Sebenarnya besok adalah hari libur untuknya, namun rumah sakit meminta agar ia ikut bekerja menjadi relawan untuk kota yang baru baru ini mendapat bencana alam
Mau tak mau ia harus ikut satu minggu kedepan membantu senior yang menunjuknya sebagai orang kepercayaan
Namun entah kenapa semenjak bangun tidur ia merasa tak begitu berselera untuk melakukan apapun, seperti ada sesuatu yang mengganjal dalam dirinya
"Ayah siap siap dulu ya, kamu juga prepare apa aja yang perlu dibawa" Devan mengangguk singkat sembari melanjutkan makan malamnya
Ia membuka ponselnya kemudian mengetuk tombol vidio call, tak berselang lama panggilan pun diterima
"Lo dimana?"
"Rumah sakit? Napa?"
"Masih dirumah sakit lo jam segini? Gue mau pergi lo gak mau ngasih salam perpisahan"
"Ngapain? Gak penting banget, udah kek mo mati aja lo"

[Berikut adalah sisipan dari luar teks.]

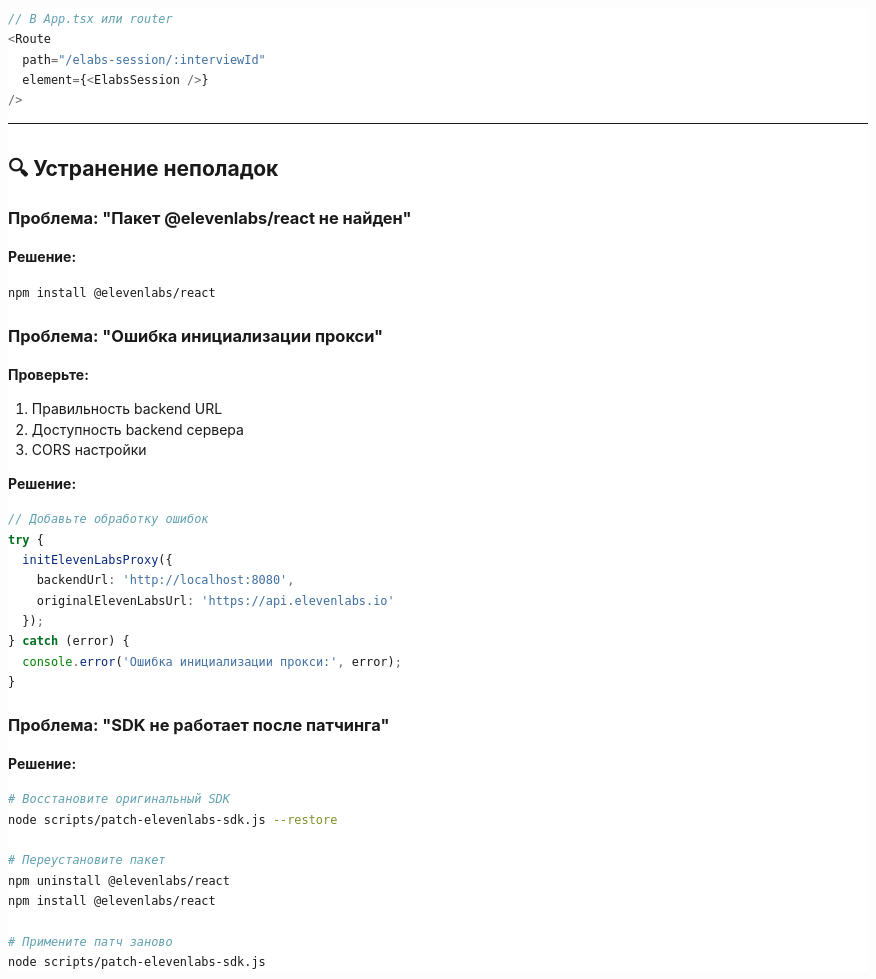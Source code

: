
 ```typescript
// В App.tsx или router
<Route 
  path="/elabs-session/:interviewId" 
  element={<ElabsSession />} 
/>
```

---

## 🔍 Устранение неполадок

### Проблема: "Пакет @elevenlabs/react не найден"

**Решение:**
```bash
npm install @elevenlabs/react
```

### Проблема: "Ошибка инициализации прокси"

**Проверьте:**
1. Правильность backend URL
2. Доступность backend сервера
3. CORS настройки

**Решение:**
```typescript
// Добавьте обработку ошибок
try {
  initElevenLabsProxy({
    backendUrl: 'http://localhost:8080',
    originalElevenLabsUrl: 'https://api.elevenlabs.io'
  });
} catch (error) {
  console.error('Ошибка инициализации прокси:', error);
}
```

### Проблема: "SDK не работает после патчинга"

**Решение:**
```bash
# Восстановите оригинальный SDK
node scripts/patch-elevenlabs-sdk.js --restore

# Переустановите пакет
npm uninstall @elevenlabs/react
npm install @elevenlabs/react

# Примените патч заново
node scripts/patch-elevenlabs-sdk.js
```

"Vandra lo gak ada sopan sopannya ya sama abang sendiri"
"Halah cuman beda 5 menit doang juga"
"Sama aja gue juga abang lo tolol"
"Iya iya ati ati dijalan nantik pulangnya kalo bisa bawa gue oleh oleh"
"Heh kakek lampir, gue keluar kota itu bukan buat berjemur goblog gue tuh kesana buat jadi relawan. Bisa bisanya lo malah minta oleh oleh, lo kata gue mau ke Hawai apa?"
KAMU SEDANG MEMBACA
enolA
Teen FictionMenjadi anak bungsu tidaklah serta merta menjadi anak yang paling disayang, anak yang paling dimanja dan anak yang paling dijaga Terkadang ada suatu hal yang mengharuskan semua orang membenci keberadaan diri kita sendiri. Teman, kerabat, orang orang...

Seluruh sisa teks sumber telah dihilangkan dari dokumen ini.